Civil engineering led growth as output in the UK construction industry rose for the sixth consecutive month in February, but housebuilding slumped to a six-month low as costs soared to an eight-year high, the latest statistics reveal.

The seasonally adjusted Markit/CIPS Construction Purchasing Managers' Index (PMI) edged up to 52.5 from the 52.2 recorded in January, with civil engineering replacing housebuilding as the main growth driver.

Residential activity increased at the slowest pace since last September, while commercial building declined for the first time since October. And new work also increasing at the slowest pace since the 10th month of 2016.

Despite a slowdown in new business growth to its weakest for four months, there was a further solid expansion of employment numbers, despite, while intense cost inflation persisted in February, which was overwhelmingly linked to higher prices for imported materials.

Some construction companies noted that sharply rising input costs had an adverse impact on decision-making and contributed to delays in contract completions.

Strong demand for house building projects was cited as a key factor likely to boost construction output with companies remaining upbeat about their growth prospects for the next 12 months. Almost half (48 per cent) forecast a rise in business activity with only 13 per cent expecting a decline.

Tim Moore, senior economist at IHS Markit and author of the Markit/CIPS Construction PMI, said: “February’s survey data highlights that the UK construction sector has rebounded from its post referendum soft patch but remains on a relatively slow growth trajectory. Weaker momentum in the house building sector was a key factor weighing on construction growth, alongside a renewed fall in work commercial projects.

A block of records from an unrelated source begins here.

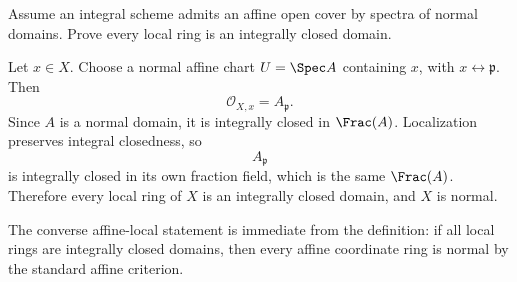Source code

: \begin{problem}\label{prob:vi28-11}
Assume an integral scheme admits an affine open cover by spectra of normal domains. Prove every local ring is an integrally closed domain.

\end{problem}

\ifdefined\FullProblemDossiers
\begin{solution}
Let \(x\in X\). Choose a normal affine chart \(U=\Spec A\) containing \(x\), with
\(x\leftrightarrow\mathfrak p\). Then
\[
\mathcal O_{X,x}=A_{\mathfrak p}.
\]
Since \(A\) is a normal domain, it is integrally closed in \(\Frac(A)\). Localization preserves integral closedness, so
\[
A_{\mathfrak p}
\]
is integrally closed in its own fraction field, which is the same \(\Frac(A)\). Therefore every local ring of \(X\) is an integrally closed domain, and \(X\) is normal.

The converse affine-local statement is immediate from the definition: if all local rings are integrally closed domains, then every affine coordinate ring is normal by the standard affine criterion.
\end{solution}
\fi
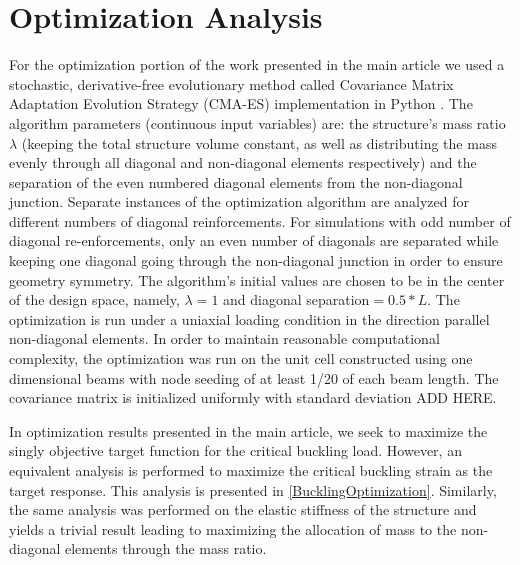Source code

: \documentclass[10pt,twoside]{fernandes_supp}
\newcommand{\mf}[1]{\colorbox{blue!10}{\color{color3}#1}}
\begin{document}
\section{Optimization Analysis}
For the optimization portion of the work presented in the main article we used a stochastic, derivative-free evolutionary method called Covariance Matrix Adaptation Evolution Strategy (CMA-ES) implementation in Python \citep{hansen2003}. The algorithm parameters (continuous input variables) are: the structure's mass ratio $\lambda$ (keeping the total structure volume constant, as well as distributing the mass evenly through all diagonal and non-diagonal elements respectively) and the separation of the even numbered diagonal elements from the non-diagonal junction. Separate instances of the optimization algorithm are analyzed for different numbers of diagonal reinforcements. For simulations with odd number of diagonal re-enforcements, only an even number of diagonals are separated while keeping one diagonal going through the non-diagonal junction in order to ensure geometry symmetry. The algorithm's initial values are chosen to be in the center of the design space, namely, $\lambda=1$ and diagonal separation$=0.5*L$. The optimization is run under a uniaxial loading condition in the direction parallel non-diagonal elements. In order to maintain reasonable computational complexity, the optimization was run on the unit cell constructed using one dimensional beams with node seeding of at least 1/20 of each beam length. The covariance matrix is initialized uniformly with standard deviation \mf{ADD HERE}.

In optimization results presented in the main article, we seek to maximize the singly objective target function for the critical buckling load. However, an equivalent analysis is performed to maximize the critical buckling strain as the target response. This analysis is presented in \cref{BucklingOptimization}. Similarly, the same analysis was performed on the elastic stiffness of the structure and yields a trivial result leading to maximizing the allocation of mass to the non-diagonal elements through the mass ratio.
\end{document}
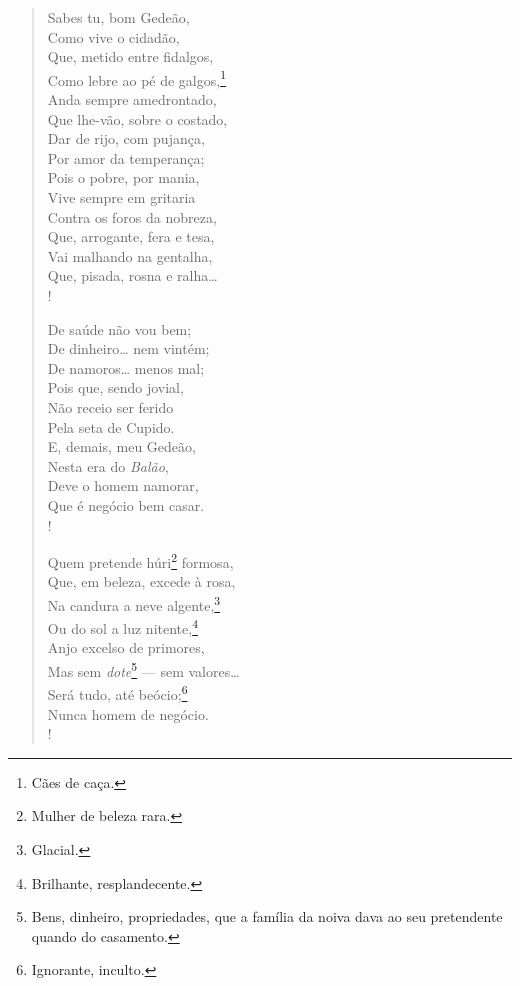 \begin{verse}
Sabes tu, bom Gedeão,\\
Como vive o cidadão,\\
Que, metido entre fidalgos,\\
Como lebre ao pé de galgos,\footnote{ Cães de caça.}\\
Anda sempre amedrontado,\\
Que lhe-vão, sobre o costado,\\
Dar de rijo, com pujança,\\
Por amor da temperança;\\
Pois o pobre, por mania,\\
Vive sempre em gritaria\\
Contra os foros da nobreza,\\
Que, arrogante, fera e tesa,\\
Vai malhando na gentalha,\\
Que, pisada, rosna e ralha\ldots{}\\!

De saúde não vou bem;\\
De dinheiro\ldots{} nem vintém;\\
De namoros\ldots{} menos mal;\\
Pois que, sendo jovial,\\
Não receio ser ferido\\
Pela seta de Cupido.\\
E, demais, meu Gedeão,\\
Nesta era do \emph{Balão},\\
Deve o homem namorar,\\
Que é negócio bem casar.\\!

Quem pretende húri\footnote{ Mulher de beleza rara.} formosa,\\
Que, em beleza, excede à rosa,\\
Na candura a neve algente,\footnote{ Glacial.}\\
Ou do sol a luz nitente,\footnote{ Brilhante, resplandecente.}\\
Anjo excelso de primores,\\
Mas sem \emph{dote}\footnote{ Bens, dinheiro, propriedades, que a
          família da noiva dava ao seu pretendente quando do casamento.}
--- sem valores\ldots{}\\
Será tudo, até beócio;\footnote{ Ignorante, inculto.}\\
Nunca homem de negócio.\\!


\end{verse}
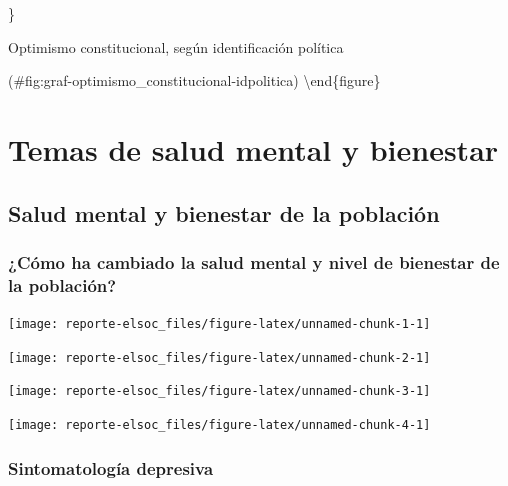 \documentclass[
  12pt,
]{book}
\begin{document}
\}

\caption{Optimismo constitucional, según identificación política}

(\#fig:graf-optimismo\_constitucional-idpolitica)
\textbackslash end\{figure\}

\hypertarget{temas-de-salud-mental-y-bienestar}{%
\chapter{Temas de salud mental y bienestar}\label{temas-de-salud-mental-y-bienestar}}

\hypertarget{salud-mental-y-bienestar-de-la-poblaciuxf3n}{%
\section{Salud mental y bienestar de la población}\label{salud-mental-y-bienestar-de-la-poblaciuxf3n}}

\hypertarget{cuxf3mo-ha-cambiado-la-salud-mental-y-nivel-de-bienestar-de-la-poblaciuxf3n}{%
\subsection{¿Cómo ha cambiado la salud mental y nivel de bienestar de la población?}\label{cuxf3mo-ha-cambiado-la-salud-mental-y-nivel-de-bienestar-de-la-poblaciuxf3n}}

\begin{center}\texttt{[image: reporte-elsoc\_files/figure-latex/unnamed-chunk-1-1]} \end{center}

\begin{center}\texttt{[image: reporte-elsoc\_files/figure-latex/unnamed-chunk-2-1]} \end{center}

\begin{center}\texttt{[image: reporte-elsoc\_files/figure-latex/unnamed-chunk-3-1]} \end{center}

\begin{center}\texttt{[image: reporte-elsoc\_files/figure-latex/unnamed-chunk-4-1]} \end{center}

\hypertarget{sintomatologuxeda-depresiva}{%
\subsection{Sintomatología depresiva}\label{sintomatologuxeda-depresiva}}
\end{document}
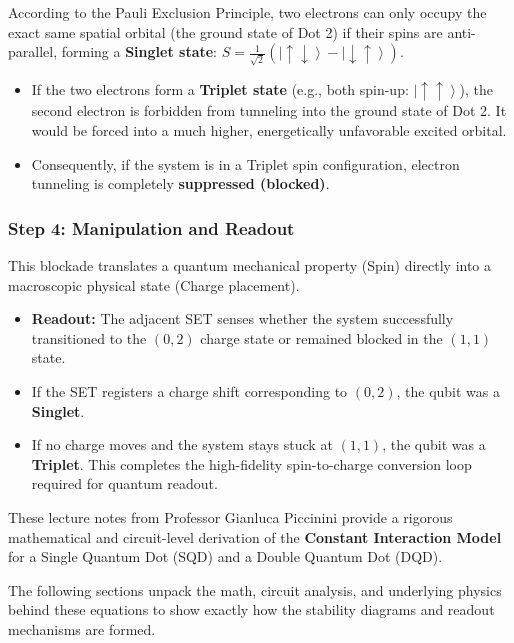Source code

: \documentclass[
]{article}
\providecommand{\tightlist}{%
  \setlength{\itemsep}{0pt}\setlength{\parskip}{0pt}}
\begin{document}
According to the Pauli Exclusion Principle, two electrons can only
occupy the exact same spatial orbital (the ground state of Dot 2) if
their spins are anti-parallel, forming a \textbf{Singlet state}:
\(S = \frac{1}{\sqrt{2}}(\left|\uparrow\downarrow\right\rangle - \left|\downarrow\uparrow\right\rangle)\).

\begin{itemize}
\tightlist
\item
  If the two electrons form a \textbf{Triplet state} (e.g., both
  spin-up: \(\left|\uparrow\uparrow\right\rangle\)), the second electron
  is forbidden from tunneling into the ground state of Dot 2. It would
  be forced into a much higher, energetically unfavorable excited
  orbital.
\item
  Consequently, if the system is in a Triplet spin configuration,
  electron tunneling is completely \textbf{suppressed (blocked)}.
\end{itemize}

\subsubsection{Step 4: Manipulation and
Readout}\label{step-4-manipulation-and-readout}

This blockade translates a quantum mechanical property (Spin) directly
into a macroscopic physical state (Charge placement).

\begin{itemize}
\tightlist
\item
  \textbf{Readout:} The adjacent SET senses whether the system
  successfully transitioned to the \((0,2)\) charge state or remained
  blocked in the \((1,1)\) state.
\item
  If the SET registers a charge shift corresponding to \((0,2)\), the
  qubit was a \textbf{Singlet}.
\item
  If no charge moves and the system stays stuck at \((1,1)\), the qubit
  was a \textbf{Triplet}. This completes the high-fidelity
  spin-to-charge conversion loop required for quantum readout.
\end{itemize}

These lecture notes from Professor Gianluca Piccinini provide a rigorous
mathematical and circuit-level derivation of the \textbf{Constant
Interaction Model} for a Single Quantum Dot (SQD) and a Double Quantum
Dot (DQD).

The following sections unpack the math, circuit analysis, and underlying
physics behind these equations to show exactly how the stability
diagrams and readout mechanisms are formed.
\end{document}
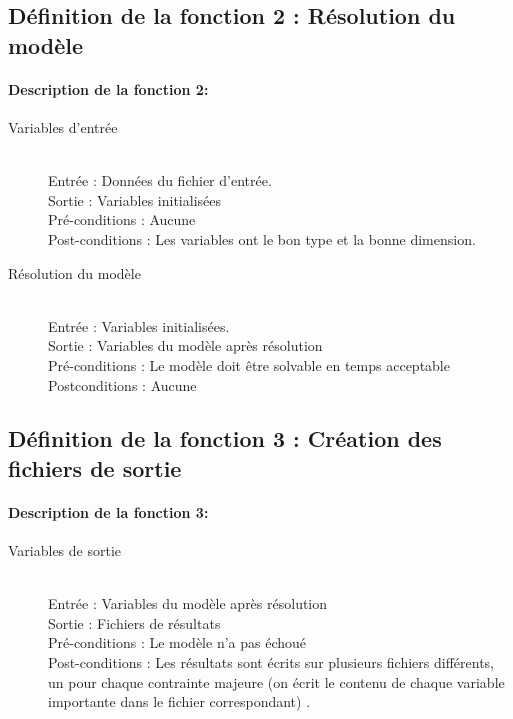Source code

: \documentclass{polytech/polytech}
\numberwithin{figure}{chapter}
\begin{document}
\begin{appendix}
\subsection{Définition de la fonction 2 : Résolution du modèle}

\paragraph{Description de la fonction 2:}

\begin{description}
    \item[Variables d'entrée] ~ \\
        Entrée : Données du fichier d'entrée.\\ 
        Sortie : Variables initialisées\\
        Pré-conditions : Aucune \\
        Post-conditions : Les variables ont le bon type et la bonne dimension.

    \item[Résolution du modèle] ~ \\
        Entrée : Variables initialisées.\\ 
        Sortie : Variables du modèle après résolution\\
        Pré-conditions : Le modèle doit être solvable en temps acceptable\\
        Postconditions : Aucune
\end{description}

\subsection{Définition de la fonction 3 : Création des fichiers de sortie}

\paragraph{Description de la fonction 3:}

\begin{description}
    \item[Variables de sortie] ~ \\
        Entrée : Variables du modèle après résolution\\ 
        Sortie : Fichiers de résultats\\
        Pré-conditions : Le modèle n'a pas échoué \\
        Post-conditions : Les résultats sont écrits sur plusieurs fichiers différents, un pour chaque contrainte majeure (on écrit le contenu de chaque variable importante dans le fichier correspondant) .


\end{description}
\end{appendix}
\end{document}
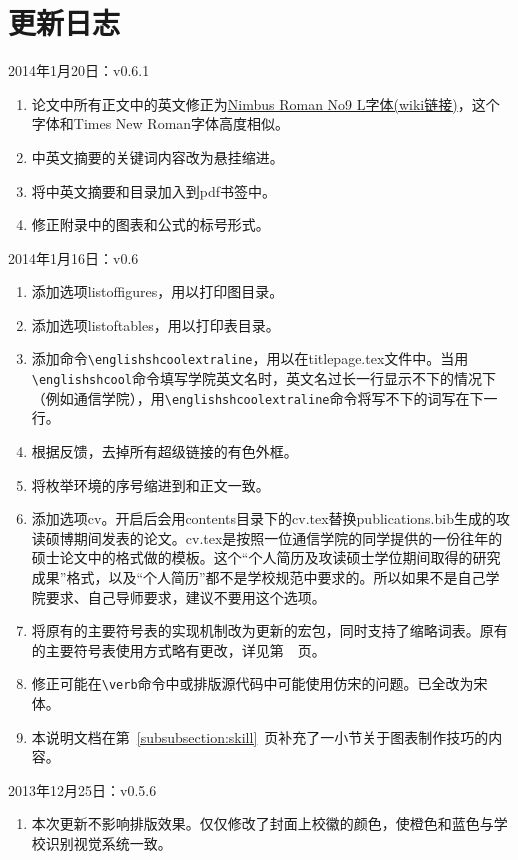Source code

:
\chapter{更新日志}
\noindent
2014年1月20日：v0.6.1
\begin{enumerate}
\item 论文中所有正文中的英文修正为\href{http://en.wikipedia.org/wiki/Nimbus_Roman_No9_L}{Nimbus Roman No9 L字体(wiki链接)}，这个字体和Times New Roman字体高度相似。
\item 中英文摘要的关键词内容改为悬挂缩进。
\item 将中英文摘要和目录加入到pdf书签中。
\item 修正附录中的图表和公式的标号形式。

\end{enumerate}

\noindent
2014年1月16日：v0.6
\begin{enumerate}
\item 添加选项listoffigures，用以打印图目录。
\item 添加选项listoftables，用以打印表目录。
\item 添加命令\verb|\englishshcoolextraline|，用以在titlepage.tex文件中。当用\\ \verb|\englishshcool|命令填写学院英文名时，英文名过长一行显示不下的情况下（例如通信学院），用\verb|\englishshcoolextraline|命令将写不下的词写在下一行。
\item 根据反馈，去掉所有超级链接的有色外框。
\item 将枚举环境的序号缩进到和正文一致。
\item 添加选项cv。开启后会用contents目录下的cv.tex替换publications.bib生成的攻读硕博期间发表的论文。cv.tex是按照一位通信学院的同学提供的一份往年的硕士论文中的格式做的模板。这个“个人简历及攻读硕士学位期间取得的研究成果”格式，以及“个人简历”都不是学校规范中要求的。所以如果不是自己学院要求、自己导师要求，建议不要用这个选项。
\item 将原有的主要符号表的实现机制改为更新的宏包，同时支持了缩略词表。原有的主要符号表使用方式略有更改，详见第~\pageref{subsection:glossaries}~页。
\item 修正可能在\verb|\verb|命令中或排版源代码中可能使用仿宋的问题。已全改为宋体。
\item 本说明文档在第~\ref{subsubsection:skill}~页补充了一小节关于图表制作技巧的内容。
\end{enumerate}

\noindent
2013年12月25日：v0.5.6
\begin{enumerate}
\item 本次更新不影响排版效果。仅仅修改了封面上校徽的颜色，使橙色和蓝色与学校识别视觉系统一致。
\end{enumerate}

“There was little sign that the UK storms had a material impact on construction growth in February, although some firms noted that longer delivery times for roof tiles had added to supply chain issues.
Instead, survey respondents mainly cited an underlying slowdown in sales growth, with the latest rise in new work the weakest for four months. In some cases, construction companies reported that sharply rising input prices had a disruptive impact on contract negotiations.

“February data revealed that input cost inflation remained at levels last seen in the summer of 2008. Suppliers’ efforts to pass on rising energy costs and global commodity prices have been amplified by the
weak sterling exchange rate.”

Duncan Brock, director of customer relationships at the Chartered Institute of Procurement & Supply, said: “Suppliers were challenged this month as they groaned under the weight of higher demand and
some material shortages, with the sharpest drop in performance since June 2015. This impacted on the sector’s overall pace of activity, as delivery times lengthened for bricks, blocks and roofing tiles.

“Housing was singled out as a drag with its weakest performance for six months. As a previous driver of growth, there will be concerns about this softening of house building activity. The drop in sub-contractor availability was the largest seen since January 2016, against a backdrop of rising employment numbers across the construction sector, which will add to worries around labour market capacity as we move along the path to Brexit.

“But overall, the sector’s optimism was still high as workloads remained strong, propped up by the prospect of new projects and repeat business. Though the level of new orders was modest, it is the relentless and brutal rise in prices for construction materials, combined with the impact of the weaker pound, that could block the sector’s progress in the coming months.”